When changing patients from apixaban to warfarin, continue administration of apixaban for at least 2 days after beginning warfarin therapy. After 2 days of coadministration of apixaban and warfarin, obtain an INR before the next scheduled dose of apixaban. Continue coadministration of both apixaban and warfarin until the INR is ≥ 2. It normally takes at least 2 days to achieve an INR of ≥ 2.

Warfarin to Apixaban

Warfarin is stopped and Apixaban commenced when INR < 2.0

COMMENCING TREATMENT WITH NOACS

After the decision has been made to choose a NOAC :

• Patients should have Creatinine clearance (CrCl) assessed

• Liver Function Tests undertaken

• Patient education with regard to common side effects, missed dose procedure, warnings in relation to bleeding events

• Patients should be encouraged to carry an anticoagulant card for use in emergency situations.

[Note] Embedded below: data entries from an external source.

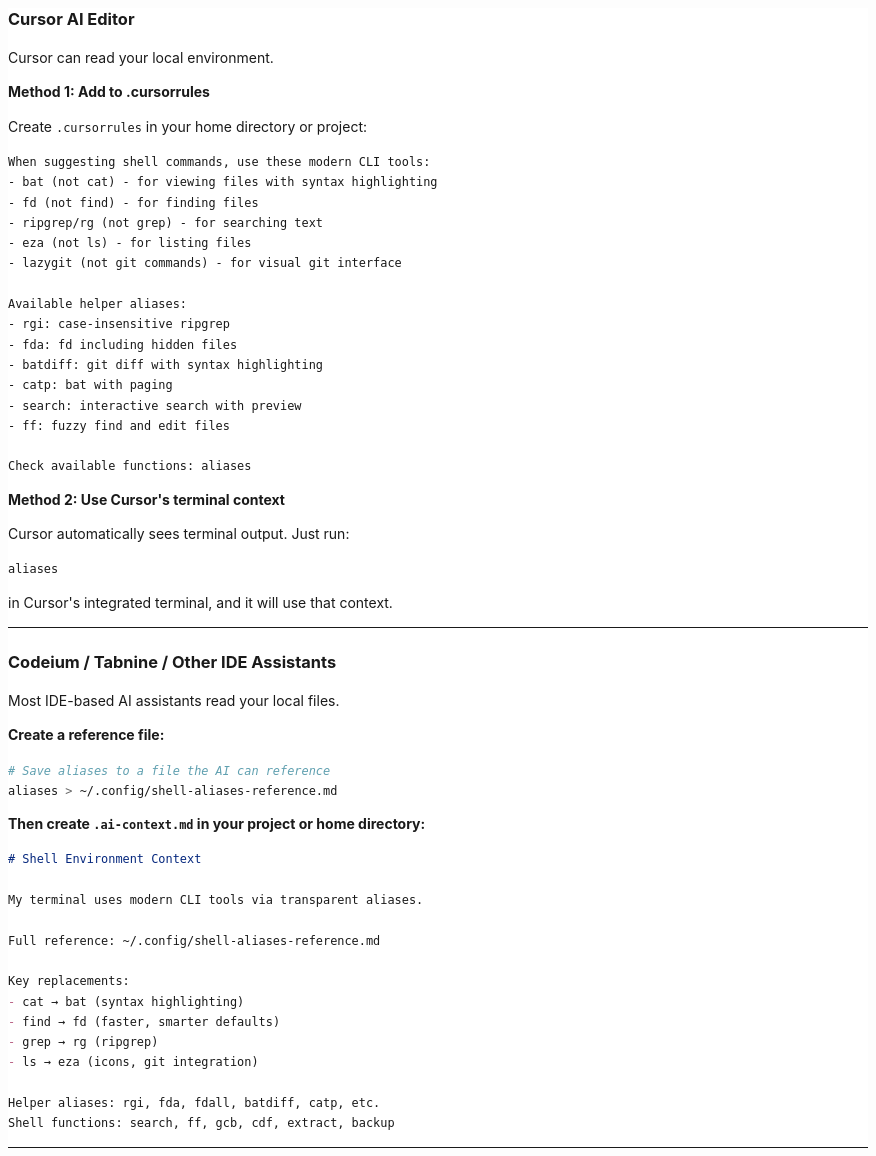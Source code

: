 
### Cursor AI Editor

Cursor can read your local environment.

**Method 1: Add to .cursorrules**

Create `.cursorrules` in your home directory or project:

```
When suggesting shell commands, use these modern CLI tools:
- bat (not cat) - for viewing files with syntax highlighting
- fd (not find) - for finding files
- ripgrep/rg (not grep) - for searching text
- eza (not ls) - for listing files
- lazygit (not git commands) - for visual git interface

Available helper aliases:
- rgi: case-insensitive ripgrep
- fda: fd including hidden files
- batdiff: git diff with syntax highlighting
- catp: bat with paging
- search: interactive search with preview
- ff: fuzzy find and edit files

Check available functions: aliases
```

**Method 2: Use Cursor's terminal context**

Cursor automatically sees terminal output. Just run:
```bash
aliases
```

in Cursor's integrated terminal, and it will use that context.

---

### Codeium / Tabnine / Other IDE Assistants

Most IDE-based AI assistants read your local files.

**Create a reference file:**

```bash
# Save aliases to a file the AI can reference
aliases > ~/.config/shell-aliases-reference.md
```

**Then create `.ai-context.md` in your project or home directory:**

```markdown
# Shell Environment Context

My terminal uses modern CLI tools via transparent aliases.

Full reference: ~/.config/shell-aliases-reference.md

Key replacements:
- cat → bat (syntax highlighting)
- find → fd (faster, smarter defaults)
- grep → rg (ripgrep)
- ls → eza (icons, git integration)

Helper aliases: rgi, fda, fdall, batdiff, catp, etc.
Shell functions: search, ff, gcb, cdf, extract, backup
```

---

BARRIERS TO USE OF NOACS AND RECOMMENDATIONS FOR MAINTENANCE TREATMENT

New oral anticoagulants offer a useful alternative to Warfarin treatment, however the inability to monitor the effect of anticoagulation with NOAC and the lack of a specific antidote to counteract the effects are considerable drawbacks to their use. 4 The greatest risk with all anticoagulants is haemorrhage and it is thought that gastrointestinal haemorrhage may be even greater with new oral anticoagulants when compared with warfarin. However, there has been evidence to support that there is a reduction in the rate of major bleeding with Apixaban and also a significant reduction in the rate of fatal bleeds when compared with warfarin.12 Pharmacists have a role to play in ensuring patients are not prescribed concomitant medication that interacts with their anticoagulant therapy. The Health Service Executive found that 28% of patients receiving treatment with Rivaroxaban also received medications that are expected to interact with the NOAC. 25% of patients also received medications such as NSAIDS and platelet aggregation inhibitors. The used of these medications are to be used with caution in combination with NOAC due to the increased risk of haemorrhage.10 Patients aged over 75 years and patients with impaired renal function treated with Dabigatran need to have renal function assessed at least once a year. All patients should be monitored for

signs of bleeding. When commencing new treatments, care must be taken that there is no contraindication to its use with NOAC. Continuous monitoring for signs of bleeding is necessary and reiteration to the patient regarding the need for strict compliance.

ROLE OF THE PHARMACIST

Pharmacists have a vital role to play in the area of anticoagulation. There are many pharmacist counselling points associated with the dispensing of NOAC, including dosage times, scheduling and administration recommendation. Pharmacists are ideally placed to monitor patients for signs of bleeding, including any unexplained bruising and bleeding. Pharmacists can also detect the prescribing of concomitant medication that may interact with the NOAC and place the patient at risk, and they can also give appropriate advice and offer alternatives in relation to over the counter sales of NSAIDS.

REFERENCES

1. BRITISH NATIONAL FORMULARY. No 68. September 2014. BNF online www.bnf.org.uk

2. Samama, M.M., The mechanism of action of rivaroxaban – an oral, direct Factor Xa inhibitor – compared with other anticoagulants, Thrombosis Research 127, 497-504, 2011

3. Neal, M.J., Medical Pharmacology at a Glance, Fifth Edition, 2005

4. Quality in Practice Committee, Anticoagulation in General Practice / Primary Care Part 2: New/ novel oral anticoagulants, 2014

5. Summary of Product Characteristics for each medication accessed on www.medicines.ie February 2015

6. NICE Implementation Collaborative Consensus

7. www.escardio.org/ guidelines

8. Cheng, J.W., Non-vitamin K antagonist oral anticoagulants in cardiovascular disease management: evidence and unanswered questions , J Clin Pharm Ther, 39(2): 118-35, 2014

9. National Medicines Information Centre, Update on oral anticoagulation therapy, 2012

10.HSE Clinicial Strategy and Programmes Division. Available from: http://www.hse.ie/eng/about/Who/clinical/natclinprog/medicinemanagementprogramme/NOACs.pdf

11. http://www.medicines.ie/medicine/15447/SPC/Eliquis+2.5+mg+film-coated+tablets/

12. Granger, C.B, et al, Apixaban versus Warfarin in Patients with Atrial Fibrillation, The New England Journal of Medicine, 365:981-992; 2011.